What's a Credit Union?
Credit unions are financial cooperatives. There are three aspects that determine the boundaries of a credit union.
- Member ownership and direction
- Not-for-profit orientation
- Volunteer involvement
Credit unions are formed by groups of people with a common bond who decide they want to be in control of their financial future. These people, called members, furnish the original capital for the credit union to begin. With this money put in as savings, they make low-cost loans to each other. This is where the credit union philiophsy of "people helping people" came from.
This original group of people must have a "common bond". It can be working for the same employer, living in the same community or attending the same church.
This is referred to as the "field of membership". It is possible for credit unions to expand their field of membership to allow smaller employee groups to participate in the benefits of the credit union.
Each member has one share in the credit union and each member has one vote no matter how much or how little the member deposits or borrows. This is the democratic control structure of credit unions.
Not-for-profit does not mean that we do not make money. It is obvious that we have to make money in order to operate. But, we are not about profit. We pay the majority of our income after expenses back to our members in the form of higher interest rates on deposits. And by keeping our loan rates lower that banks, we do not have the profit margin that large commercial banks have.

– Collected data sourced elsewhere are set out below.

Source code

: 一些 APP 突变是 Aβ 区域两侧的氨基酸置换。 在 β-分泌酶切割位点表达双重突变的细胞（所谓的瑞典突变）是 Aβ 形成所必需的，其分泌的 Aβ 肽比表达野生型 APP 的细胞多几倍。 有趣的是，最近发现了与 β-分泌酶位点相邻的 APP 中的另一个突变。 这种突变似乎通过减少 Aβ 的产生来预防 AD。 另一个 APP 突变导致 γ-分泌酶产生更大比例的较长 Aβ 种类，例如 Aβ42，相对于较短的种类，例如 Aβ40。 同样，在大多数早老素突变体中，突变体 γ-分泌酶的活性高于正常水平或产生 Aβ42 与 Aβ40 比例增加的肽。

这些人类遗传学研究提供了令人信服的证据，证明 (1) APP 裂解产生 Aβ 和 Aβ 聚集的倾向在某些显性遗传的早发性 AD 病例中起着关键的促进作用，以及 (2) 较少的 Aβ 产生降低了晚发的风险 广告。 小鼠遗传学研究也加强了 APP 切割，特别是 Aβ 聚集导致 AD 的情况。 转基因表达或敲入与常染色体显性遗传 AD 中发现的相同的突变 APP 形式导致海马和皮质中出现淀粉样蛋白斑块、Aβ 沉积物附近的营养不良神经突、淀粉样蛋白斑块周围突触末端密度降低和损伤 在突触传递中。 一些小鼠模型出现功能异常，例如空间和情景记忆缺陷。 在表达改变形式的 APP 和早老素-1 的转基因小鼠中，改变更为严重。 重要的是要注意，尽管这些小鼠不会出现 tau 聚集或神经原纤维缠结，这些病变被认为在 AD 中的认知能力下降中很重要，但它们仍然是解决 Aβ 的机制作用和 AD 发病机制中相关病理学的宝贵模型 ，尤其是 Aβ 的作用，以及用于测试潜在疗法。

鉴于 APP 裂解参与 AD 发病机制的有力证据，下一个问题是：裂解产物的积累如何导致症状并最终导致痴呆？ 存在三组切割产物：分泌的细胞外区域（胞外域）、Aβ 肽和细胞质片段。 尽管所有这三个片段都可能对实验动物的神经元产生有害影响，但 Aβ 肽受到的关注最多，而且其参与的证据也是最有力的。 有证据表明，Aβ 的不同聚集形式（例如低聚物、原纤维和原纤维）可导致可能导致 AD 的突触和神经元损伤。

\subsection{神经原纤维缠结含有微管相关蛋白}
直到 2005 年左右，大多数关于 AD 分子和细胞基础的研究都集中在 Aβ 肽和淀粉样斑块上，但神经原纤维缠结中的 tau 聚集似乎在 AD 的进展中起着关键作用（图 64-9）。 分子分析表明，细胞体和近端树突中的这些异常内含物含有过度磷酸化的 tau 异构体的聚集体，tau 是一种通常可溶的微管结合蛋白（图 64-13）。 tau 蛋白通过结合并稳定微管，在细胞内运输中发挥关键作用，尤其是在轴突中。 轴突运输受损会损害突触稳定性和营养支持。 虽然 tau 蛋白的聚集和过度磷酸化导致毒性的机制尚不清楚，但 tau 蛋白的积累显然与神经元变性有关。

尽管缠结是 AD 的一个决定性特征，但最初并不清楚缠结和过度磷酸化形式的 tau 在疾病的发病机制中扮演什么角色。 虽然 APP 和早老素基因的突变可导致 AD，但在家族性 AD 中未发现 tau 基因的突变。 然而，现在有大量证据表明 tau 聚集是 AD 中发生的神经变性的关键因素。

The Board of Directors and committee members are all volunteers. They are here to help meet the member's expectations, ensuring the quality of service to the members and to oversee the soundness and safety of the credit union. They bear an enormous responsibility in lending their time and experience to the credit union and in most cases, do not get monetary compensations.
All credit unions are regulated by government agencies. Some are regulated by the state they operate in and the federal government regulates some. All federal and many state chartered credit union deposits are insured by the National Credit Union Share Insurance Fund (NCUSIF).